• _Task item_: From the entries below, copy every line where the string "effective" appears.

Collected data
____________________
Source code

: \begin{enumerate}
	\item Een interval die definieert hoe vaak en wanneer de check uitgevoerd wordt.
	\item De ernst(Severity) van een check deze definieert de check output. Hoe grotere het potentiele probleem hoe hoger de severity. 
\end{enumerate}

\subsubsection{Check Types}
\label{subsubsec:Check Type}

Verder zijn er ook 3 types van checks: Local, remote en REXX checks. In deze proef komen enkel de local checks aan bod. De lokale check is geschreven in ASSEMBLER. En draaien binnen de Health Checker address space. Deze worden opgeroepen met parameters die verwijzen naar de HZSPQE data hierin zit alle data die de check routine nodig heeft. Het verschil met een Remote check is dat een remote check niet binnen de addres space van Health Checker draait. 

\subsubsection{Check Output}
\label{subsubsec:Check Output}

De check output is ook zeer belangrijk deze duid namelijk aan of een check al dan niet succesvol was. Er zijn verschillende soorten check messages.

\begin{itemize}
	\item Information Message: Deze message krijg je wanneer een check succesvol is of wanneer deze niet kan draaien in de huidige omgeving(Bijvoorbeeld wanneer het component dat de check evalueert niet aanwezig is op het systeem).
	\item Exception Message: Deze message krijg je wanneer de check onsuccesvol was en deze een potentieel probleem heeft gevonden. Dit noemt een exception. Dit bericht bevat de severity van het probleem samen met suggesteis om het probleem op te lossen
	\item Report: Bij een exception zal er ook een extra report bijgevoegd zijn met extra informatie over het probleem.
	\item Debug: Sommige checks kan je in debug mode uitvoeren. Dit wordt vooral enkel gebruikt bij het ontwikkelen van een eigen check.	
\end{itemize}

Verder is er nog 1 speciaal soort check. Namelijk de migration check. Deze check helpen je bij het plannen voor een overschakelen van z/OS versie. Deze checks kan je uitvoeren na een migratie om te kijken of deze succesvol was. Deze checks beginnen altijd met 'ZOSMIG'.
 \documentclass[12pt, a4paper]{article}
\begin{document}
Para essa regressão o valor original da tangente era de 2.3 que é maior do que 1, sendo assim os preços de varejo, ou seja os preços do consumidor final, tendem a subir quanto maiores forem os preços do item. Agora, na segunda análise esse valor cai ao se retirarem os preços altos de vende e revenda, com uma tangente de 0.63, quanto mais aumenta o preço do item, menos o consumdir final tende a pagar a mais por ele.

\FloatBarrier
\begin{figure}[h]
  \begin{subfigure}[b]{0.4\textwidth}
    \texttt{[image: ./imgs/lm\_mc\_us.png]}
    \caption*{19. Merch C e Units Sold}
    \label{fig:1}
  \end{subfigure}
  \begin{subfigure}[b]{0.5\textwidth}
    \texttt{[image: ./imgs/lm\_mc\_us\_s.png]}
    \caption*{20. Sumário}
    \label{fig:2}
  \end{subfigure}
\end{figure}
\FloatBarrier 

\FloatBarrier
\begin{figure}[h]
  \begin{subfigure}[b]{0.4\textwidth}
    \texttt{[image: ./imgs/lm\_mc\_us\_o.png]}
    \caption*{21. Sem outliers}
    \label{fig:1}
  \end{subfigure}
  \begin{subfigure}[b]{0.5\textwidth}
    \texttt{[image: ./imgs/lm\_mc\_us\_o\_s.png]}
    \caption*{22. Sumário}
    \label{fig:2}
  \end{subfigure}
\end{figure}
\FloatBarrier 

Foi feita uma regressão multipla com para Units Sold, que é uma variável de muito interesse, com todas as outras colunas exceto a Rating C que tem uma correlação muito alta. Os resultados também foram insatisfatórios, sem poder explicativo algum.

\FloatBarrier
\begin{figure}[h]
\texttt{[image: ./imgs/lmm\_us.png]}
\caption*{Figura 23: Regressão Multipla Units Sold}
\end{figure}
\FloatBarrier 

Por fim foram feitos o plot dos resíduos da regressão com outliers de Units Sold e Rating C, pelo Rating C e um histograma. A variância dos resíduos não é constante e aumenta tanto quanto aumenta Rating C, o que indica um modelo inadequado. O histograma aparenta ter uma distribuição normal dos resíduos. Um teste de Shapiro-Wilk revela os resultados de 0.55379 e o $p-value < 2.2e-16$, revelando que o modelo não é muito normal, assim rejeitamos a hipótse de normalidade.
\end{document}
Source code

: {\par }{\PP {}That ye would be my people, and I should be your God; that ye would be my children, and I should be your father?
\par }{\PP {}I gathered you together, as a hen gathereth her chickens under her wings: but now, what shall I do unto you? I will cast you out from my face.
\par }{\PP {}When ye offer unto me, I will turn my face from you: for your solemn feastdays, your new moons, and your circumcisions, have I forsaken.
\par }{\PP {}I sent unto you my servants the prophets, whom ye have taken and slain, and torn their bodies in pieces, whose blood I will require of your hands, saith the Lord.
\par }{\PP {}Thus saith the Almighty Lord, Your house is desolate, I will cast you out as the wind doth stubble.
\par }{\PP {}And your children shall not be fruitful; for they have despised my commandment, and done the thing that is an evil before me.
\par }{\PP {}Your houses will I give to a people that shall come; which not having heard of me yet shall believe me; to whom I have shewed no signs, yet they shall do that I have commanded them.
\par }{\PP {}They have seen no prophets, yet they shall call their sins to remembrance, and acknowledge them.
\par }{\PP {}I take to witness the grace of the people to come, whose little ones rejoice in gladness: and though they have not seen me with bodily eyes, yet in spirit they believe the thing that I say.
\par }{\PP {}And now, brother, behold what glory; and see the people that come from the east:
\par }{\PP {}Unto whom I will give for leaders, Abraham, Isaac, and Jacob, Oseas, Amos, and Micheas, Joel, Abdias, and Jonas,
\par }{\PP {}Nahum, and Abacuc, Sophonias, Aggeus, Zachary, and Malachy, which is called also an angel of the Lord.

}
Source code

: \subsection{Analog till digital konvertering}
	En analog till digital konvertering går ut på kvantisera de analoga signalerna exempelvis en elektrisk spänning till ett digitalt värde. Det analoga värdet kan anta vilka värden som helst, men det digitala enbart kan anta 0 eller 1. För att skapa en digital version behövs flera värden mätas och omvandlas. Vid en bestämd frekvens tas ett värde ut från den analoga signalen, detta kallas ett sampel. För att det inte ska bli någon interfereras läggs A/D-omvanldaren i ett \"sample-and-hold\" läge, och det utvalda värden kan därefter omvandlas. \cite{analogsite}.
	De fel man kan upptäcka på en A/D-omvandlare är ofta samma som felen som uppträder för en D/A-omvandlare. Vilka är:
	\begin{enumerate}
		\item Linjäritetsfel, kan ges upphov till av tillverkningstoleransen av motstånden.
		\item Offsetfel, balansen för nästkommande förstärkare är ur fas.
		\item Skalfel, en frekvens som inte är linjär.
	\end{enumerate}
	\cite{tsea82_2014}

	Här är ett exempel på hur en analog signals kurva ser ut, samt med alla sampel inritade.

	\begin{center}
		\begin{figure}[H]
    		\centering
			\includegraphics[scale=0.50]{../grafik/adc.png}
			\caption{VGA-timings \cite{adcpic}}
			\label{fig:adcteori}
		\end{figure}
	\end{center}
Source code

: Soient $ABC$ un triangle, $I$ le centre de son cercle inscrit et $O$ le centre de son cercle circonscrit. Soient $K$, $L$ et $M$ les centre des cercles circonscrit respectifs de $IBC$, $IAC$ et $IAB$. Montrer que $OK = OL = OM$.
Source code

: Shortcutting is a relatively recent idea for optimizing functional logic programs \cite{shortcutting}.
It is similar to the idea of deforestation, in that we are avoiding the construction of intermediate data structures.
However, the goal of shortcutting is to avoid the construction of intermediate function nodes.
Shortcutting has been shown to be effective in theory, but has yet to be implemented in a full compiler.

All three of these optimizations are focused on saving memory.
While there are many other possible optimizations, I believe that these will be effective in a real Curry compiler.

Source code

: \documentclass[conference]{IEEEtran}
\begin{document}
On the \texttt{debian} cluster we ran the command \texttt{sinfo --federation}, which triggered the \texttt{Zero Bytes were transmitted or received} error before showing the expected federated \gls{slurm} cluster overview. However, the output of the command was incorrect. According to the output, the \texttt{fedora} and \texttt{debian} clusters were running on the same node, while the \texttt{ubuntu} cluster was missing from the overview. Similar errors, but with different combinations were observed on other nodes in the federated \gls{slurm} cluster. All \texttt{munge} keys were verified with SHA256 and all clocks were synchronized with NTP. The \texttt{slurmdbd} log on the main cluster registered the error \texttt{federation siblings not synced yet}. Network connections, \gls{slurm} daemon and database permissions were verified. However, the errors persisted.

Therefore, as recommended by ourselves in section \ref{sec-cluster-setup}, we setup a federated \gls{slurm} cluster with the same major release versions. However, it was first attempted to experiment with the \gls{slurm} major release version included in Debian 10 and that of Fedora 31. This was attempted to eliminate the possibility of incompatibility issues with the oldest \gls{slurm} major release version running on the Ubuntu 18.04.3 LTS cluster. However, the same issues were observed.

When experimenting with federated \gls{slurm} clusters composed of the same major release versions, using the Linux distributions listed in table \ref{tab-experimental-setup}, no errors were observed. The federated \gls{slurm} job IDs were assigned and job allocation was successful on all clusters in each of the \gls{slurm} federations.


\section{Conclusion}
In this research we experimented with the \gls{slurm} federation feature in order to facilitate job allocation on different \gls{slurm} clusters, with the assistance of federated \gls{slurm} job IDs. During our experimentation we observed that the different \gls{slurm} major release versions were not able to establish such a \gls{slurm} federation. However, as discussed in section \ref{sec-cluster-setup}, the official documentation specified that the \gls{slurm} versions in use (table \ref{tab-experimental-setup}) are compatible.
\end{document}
____________________
• _Expected answer_:
Shortcutting has been shown to be effective in theory, but has yet to be implemented in a full compiler.
While there are many other possible optimizations, I believe that these will be effective in a real Curry compiler.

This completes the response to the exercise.